9. Using our logical axioms and structural rules as discussed in class (but not the axioms of ZFC), give a formal proof that equality is symmetric: i.e., prove ⊢∀x∀y(x=y→y=x) in our formal system.

Pf:

- $\phi\vdash\phi$ by axiom
- $\left(\Sigma\vdash\left(\phi\rightarrow\psi\right)\right)\wedge\left(\phi\vdash\left(\Sigma\rightarrow\psi\right)\right)$ by $\rightarrow$I
- $\Sigma\vdash\phi$ by $\rightarrow$E
- $\phi\vdash\Sigma$ by weakening

10 a. Using our logical axioms and structural rules as discussed in class (but not the axioms of ZFC), give a formal proof of ⊢∃x(x=x). You could say that our logic assumes that at least one thing exists.

b.
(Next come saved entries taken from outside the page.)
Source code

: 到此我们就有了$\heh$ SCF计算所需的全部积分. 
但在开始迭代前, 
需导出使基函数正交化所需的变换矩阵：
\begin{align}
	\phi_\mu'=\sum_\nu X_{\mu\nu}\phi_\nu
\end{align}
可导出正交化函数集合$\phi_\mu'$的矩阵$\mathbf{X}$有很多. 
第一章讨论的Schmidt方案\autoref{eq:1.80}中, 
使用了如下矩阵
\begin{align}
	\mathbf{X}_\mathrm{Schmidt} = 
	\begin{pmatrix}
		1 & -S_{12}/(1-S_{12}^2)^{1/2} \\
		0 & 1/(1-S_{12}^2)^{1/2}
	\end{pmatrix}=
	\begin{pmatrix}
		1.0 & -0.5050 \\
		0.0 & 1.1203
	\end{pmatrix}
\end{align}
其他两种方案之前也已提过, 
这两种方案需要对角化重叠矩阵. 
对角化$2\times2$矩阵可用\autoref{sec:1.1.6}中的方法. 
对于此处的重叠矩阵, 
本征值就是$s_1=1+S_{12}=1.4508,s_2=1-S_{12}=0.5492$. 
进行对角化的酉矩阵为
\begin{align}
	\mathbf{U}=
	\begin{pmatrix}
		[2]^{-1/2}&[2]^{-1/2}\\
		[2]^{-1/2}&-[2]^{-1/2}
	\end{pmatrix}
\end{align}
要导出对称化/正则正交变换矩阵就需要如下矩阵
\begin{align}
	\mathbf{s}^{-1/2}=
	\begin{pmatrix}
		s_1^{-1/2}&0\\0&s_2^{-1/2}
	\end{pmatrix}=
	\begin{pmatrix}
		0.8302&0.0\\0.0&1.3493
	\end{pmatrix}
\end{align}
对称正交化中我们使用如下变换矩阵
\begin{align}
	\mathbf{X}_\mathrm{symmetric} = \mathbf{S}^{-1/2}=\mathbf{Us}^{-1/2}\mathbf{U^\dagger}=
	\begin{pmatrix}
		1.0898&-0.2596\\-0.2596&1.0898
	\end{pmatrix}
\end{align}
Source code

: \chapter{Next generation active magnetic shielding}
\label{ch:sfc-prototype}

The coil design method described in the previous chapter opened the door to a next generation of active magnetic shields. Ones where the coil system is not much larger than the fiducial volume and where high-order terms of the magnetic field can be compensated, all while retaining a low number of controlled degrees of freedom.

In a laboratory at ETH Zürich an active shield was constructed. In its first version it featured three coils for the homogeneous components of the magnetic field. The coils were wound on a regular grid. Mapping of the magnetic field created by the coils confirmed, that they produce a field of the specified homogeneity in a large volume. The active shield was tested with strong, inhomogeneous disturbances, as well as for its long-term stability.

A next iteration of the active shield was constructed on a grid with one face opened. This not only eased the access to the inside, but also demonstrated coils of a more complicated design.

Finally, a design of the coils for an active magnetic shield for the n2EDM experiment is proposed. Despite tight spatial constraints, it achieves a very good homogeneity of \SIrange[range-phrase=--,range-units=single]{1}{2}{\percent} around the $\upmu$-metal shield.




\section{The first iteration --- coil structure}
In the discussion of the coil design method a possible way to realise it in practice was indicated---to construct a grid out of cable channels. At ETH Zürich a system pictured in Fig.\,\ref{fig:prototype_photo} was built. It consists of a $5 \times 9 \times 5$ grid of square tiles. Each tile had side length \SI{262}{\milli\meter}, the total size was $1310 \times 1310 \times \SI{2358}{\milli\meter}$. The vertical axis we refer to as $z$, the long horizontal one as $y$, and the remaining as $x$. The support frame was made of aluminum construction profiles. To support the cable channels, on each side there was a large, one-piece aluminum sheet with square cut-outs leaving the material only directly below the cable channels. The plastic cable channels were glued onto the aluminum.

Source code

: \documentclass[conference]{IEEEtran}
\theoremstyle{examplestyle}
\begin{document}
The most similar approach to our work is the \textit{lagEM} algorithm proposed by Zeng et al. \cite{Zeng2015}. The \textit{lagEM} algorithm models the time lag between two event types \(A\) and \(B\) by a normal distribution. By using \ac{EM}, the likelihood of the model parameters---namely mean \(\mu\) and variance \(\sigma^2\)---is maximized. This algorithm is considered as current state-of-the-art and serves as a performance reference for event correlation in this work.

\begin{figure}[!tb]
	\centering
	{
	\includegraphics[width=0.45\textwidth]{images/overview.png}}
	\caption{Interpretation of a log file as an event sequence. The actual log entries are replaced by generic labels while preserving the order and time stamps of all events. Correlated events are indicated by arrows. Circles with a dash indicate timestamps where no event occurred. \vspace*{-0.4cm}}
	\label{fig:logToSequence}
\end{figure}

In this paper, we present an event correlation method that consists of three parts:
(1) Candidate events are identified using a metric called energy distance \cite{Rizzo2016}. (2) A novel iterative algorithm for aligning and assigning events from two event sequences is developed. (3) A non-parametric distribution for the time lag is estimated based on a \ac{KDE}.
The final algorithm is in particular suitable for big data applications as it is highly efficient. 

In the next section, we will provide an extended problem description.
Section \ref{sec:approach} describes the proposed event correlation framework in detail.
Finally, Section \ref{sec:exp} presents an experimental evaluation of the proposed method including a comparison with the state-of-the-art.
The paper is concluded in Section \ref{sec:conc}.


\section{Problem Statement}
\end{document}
Can you prove that there exist at least two things? (If nothing else, give an unofficial wff expressing that there exist at least two things.)

Pf of (a):

- $\vdash\left(x=x\right)$ by =I
- $\left[y|x\right]\left(y=y\right)$ by $\exists I$
- thus $\exists x\left(x=x\right)$

Pf of (b):

Unofficial WFF version: $\exists x\exists y \left(x\neq y\right)$

Given (a), must do the same for another element $z\neq x$

- $\vdash\left(z=z\right)$ by =I
- $\left[y|z\right]\left(y=y\right)$ by $\exists I$
- $\text{since} x\neq z, \text{then there exist two separate things}$

Comments - Andrew Furash

You do something very general in 9 which is not true. You should have just stuck to the notation given in the prompt.

10A is great, but 10B is incorrect. There could be a universe of only one thing.